Ini membuktikan dan meyakinkan
kepada kita semua bahwa Wahabiyah datang dengan membawa agama baru yang
mendustakan Allah. Karena Allah ta’ala berfirman: “Kamu adalah umat
yang terbaik yang dilahirkan untuk manusia.” (QS. Ali Imran ayat 110)
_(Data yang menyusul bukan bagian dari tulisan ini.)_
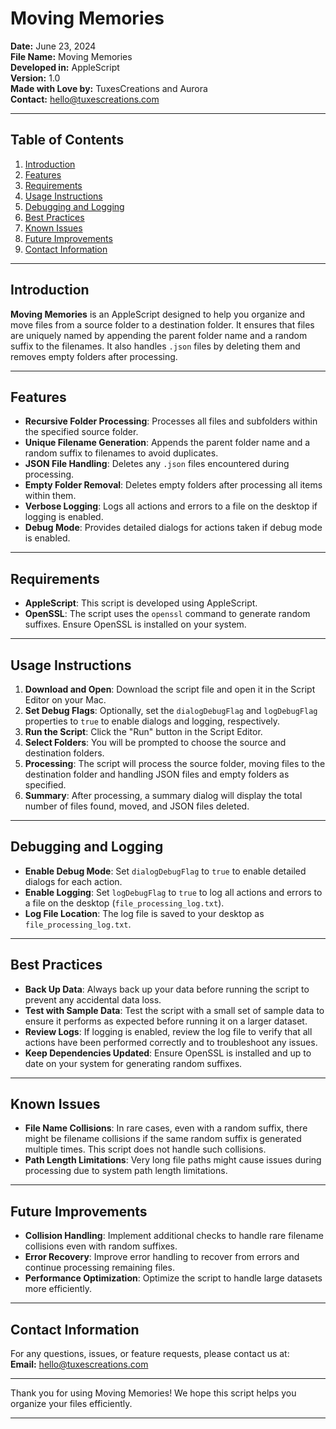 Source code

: # Moving Memories

**Date:** June 23, 2024  
**File Name:** Moving Memories  
**Developed in:** AppleScript  
**Version:** 1.0  
**Made with Love by:** TuxesCreations and Aurora  
**Contact:** hello@tuxescreations.com

---

## Table of Contents

1. [Introduction](#introduction)
2. [Features](#features)
3. [Requirements](#requirements)
4. [Usage Instructions](#usage-instructions)
5. [Debugging and Logging](#debugging-and-logging)
6. [Best Practices](#best-practices)
7. [Known Issues](#known-issues)
8. [Future Improvements](#future-improvements)
9. [Contact Information](#contact-information)

---

## Introduction

**Moving Memories** is an AppleScript designed to help you organize and move files from a source folder to a destination folder. It ensures that files are uniquely named by appending the parent folder name and a random suffix to the filenames. It also handles `.json` files by deleting them and removes empty folders after processing.

---

## Features

- **Recursive Folder Processing**: Processes all files and subfolders within the specified source folder.
- **Unique Filename Generation**: Appends the parent folder name and a random suffix to filenames to avoid duplicates.
- **JSON File Handling**: Deletes any `.json` files encountered during processing.
- **Empty Folder Removal**: Deletes empty folders after processing all items within them.
- **Verbose Logging**: Logs all actions and errors to a file on the desktop if logging is enabled.
- **Debug Mode**: Provides detailed dialogs for actions taken if debug mode is enabled.

---

## Requirements

- **AppleScript**: This script is developed using AppleScript.
- **OpenSSL**: The script uses the `openssl` command to generate random suffixes. Ensure OpenSSL is installed on your system.

---

## Usage Instructions

1. **Download and Open**: Download the script file and open it in the Script Editor on your Mac.
2. **Set Debug Flags**: Optionally, set the `dialogDebugFlag` and `logDebugFlag` properties to `true` to enable dialogs and logging, respectively.
3. **Run the Script**: Click the "Run" button in the Script Editor.
4. **Select Folders**: You will be prompted to choose the source and destination folders.
5. **Processing**: The script will process the source folder, moving files to the destination folder and handling JSON files and empty folders as specified.
6. **Summary**: After processing, a summary dialog will display the total number of files found, moved, and JSON files deleted.

---

## Debugging and Logging

- **Enable Debug Mode**: Set `dialogDebugFlag` to `true` to enable detailed dialogs for each action.
- **Enable Logging**: Set `logDebugFlag` to `true` to log all actions and errors to a file on the desktop (`file_processing_log.txt`).
- **Log File Location**: The log file is saved to your desktop as `file_processing_log.txt`.

---

## Best Practices

- **Back Up Data**: Always back up your data before running the script to prevent any accidental data loss.
- **Test with Sample Data**: Test the script with a small set of sample data to ensure it performs as expected before running it on a larger dataset.
- **Review Logs**: If logging is enabled, review the log file to verify that all actions have been performed correctly and to troubleshoot any issues.
- **Keep Dependencies Updated**: Ensure OpenSSL is installed and up to date on your system for generating random suffixes.

---

## Known Issues

- **File Name Collisions**: In rare cases, even with a random suffix, there might be filename collisions if the same random suffix is generated multiple times. This script does not handle such collisions.
- **Path Length Limitations**: Very long file paths might cause issues during processing due to system path length limitations.

---

## Future Improvements

- **Collision Handling**: Implement additional checks to handle rare filename collisions even with random suffixes.
- **Error Recovery**: Improve error handling to recover from errors and continue processing remaining files.
- **Performance Optimization**: Optimize the script to handle large datasets more efficiently.

---

## Contact Information

For any questions, issues, or feature requests, please contact us at:  
**Email:** hello@tuxescreations.com

---

Thank you for using Moving Memories! We hope this script helps you organize your files efficiently.

---
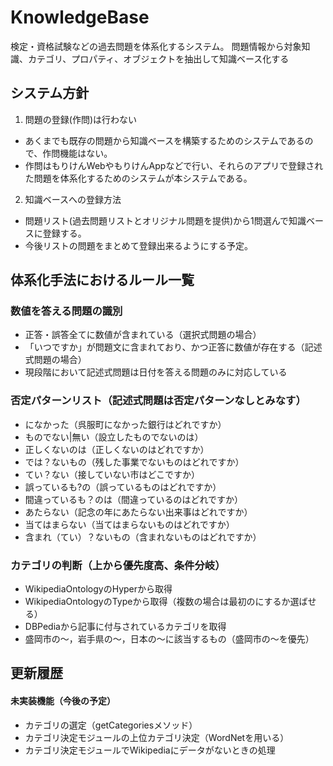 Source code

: # KnowledgeBase
検定・資格試験などの過去問題を体系化するシステム。
問題情報から対象知識、カテゴリ、プロパティ、オブジェクトを抽出して知識ベース化する


## システム方針

1. 問題の登録(作問)は行わない
 - あくまでも既存の問題から知識ベースを構築するためのシステムであるので、作問機能はない。
 - 作問はもりけんWebやもりけんAppなどで行い、それらのアプリで登録された問題を体系化するためのシステムが本システムである。
2. 知識ベースへの登録方法
 - 問題リスト(過去問題リストとオリジナル問題を提供)から1問選んで知識ベースに登録する。
 - 今後リストの問題をまとめて登録出来るようにする予定。

## 体系化手法におけるルール一覧
### 数値を答える問題の識別

- 正答・誤答全てに数値が含まれている（選択式問題の場合）
- 「いつですか」が問題文に含まれており、かつ正答に数値が存在する（記述式問題の場合）
- 現段階において記述式問題は日付を答える問題のみに対応している

###  否定パターンリスト（記述式問題は否定パターンなしとみなす）

- になかった（呉服町になかった銀行はどれですか）
- ものでない|無い（設立したものでないのは）
- 正しくないのは（正しくないのはどれですか）
- では？ないもの（残した事業でないものはどれですか）
- てい？ない（接していない市はどこですか）
- 誤っているも?の（誤っているものはどれですか）
- 間違っているも？のは（間違っているのはどれですか）
- あたらない（記念の年にあたらない出来事はどれですか）
- 当てはまらない（当てはまらないものはどれですか）
- 含まれ（てい）？ないもの（含まれないものはどれですか）

### カテゴリの判断（上から優先度高、条件分岐）

- WikipediaOntologyのHyperから取得
- WikipediaOntologyのTypeから取得（複数の場合は最初のにするか選ばせる）
- DBPediaから記事に付与されているカテゴリを取得
 - 盛岡市の〜，岩手県の〜，日本の〜に該当するもの（盛岡市の〜を優先）

## 更新履歴




#### 未実装機能（今後の予定）

- カテゴリの選定（getCategoriesメソッド）
 - カテゴリ決定モジュールの上位カテゴリ決定（WordNetを用いる）
 - カテゴリ決定モジュールでWikipediaにデータがないときの処理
Wahabiyah mengatakan bahwa pengikut
madzhab empat adalah orang-orang kafir. Padahal umat Islam pada masa
sekarang ini mayoritas menganut madzhab empat. Jelas, merekalah
sebenarnya yang kafir, sebab mereka telah mengkafirkan satu setengah milyar umat
Islam dan bahkan lebih dari itu.
Al-Hafidz as-Suyuthi, as-Subki,
an-Nawawi, al-Qadhi Iyadh dan Ibn Hajar mengatakan: “Barangsiapa yang
mengatakan perkataan yang berdampak pada penyesatan umat Muhammad maka dialah
yang kafir”.” (Lihat Qadhi Iyadh dalam asy-Syifa juz 2 halaman 386).
Dengan demikian mengkafirkan Wahabiyah
yang menyerupakan Allah dengan makhlukNya dan yang meyakini bahwa Allah jisim
(benda) yang duduk di atas Arsy, dan yang telah mengkafirkan umat
Islam hanya karena bertawassul dengan nabi dan para wali hukumnya adalah
wajib bagi kita sekarang ini.
Kita bisa mengatakan kepada orang yang
tidak sependapat dengan hal ini (pengkafiran terhadap Wahabi): “Kita
mengkafirkan mereka adalah benar, karena mereka mengkafirkan kita tanpa
hak dan meskipun mereka mengatakan Laa Ilaaha Illallaah akan tetapi
mereka telah mengkafirkan satu setengah milyar umat Islam yang
mengatakan Laa Ilaaha Illallah Muhammad Rasulullah. Mereka telah
menyalahi makna dua kalimat syahadat dan juga mengkafirkan mayoritas
umat Islam, karenanya janganlah kalian membantah hal ini, kita mengkafirkan
mereka dengan hak.”
Berikut kami kutipkan teks-teks
pernyataan para ulama madzhab dan ulama-ulama lainnya tentang kekufuran
kelompok Mujassimah Musyabbihah Wahabiyah dan yang sesamanya.
Khalifah ar-Rasyid Sayyidina Abu Bakar
ash-Shiddiq Ra. mengatakan: “Mencari-cari tahu tentang Dzat Allah adalah
kekufuran dan kesyirikan.” Maka orang yang berusaha untuk menggambarkan
dengan akalnya tentang Allah maka ia telah kafir. Dia tidak akan dapat
menggambarkan Allah karena Allah bukanlah sesuatu yang bisa digambarkan.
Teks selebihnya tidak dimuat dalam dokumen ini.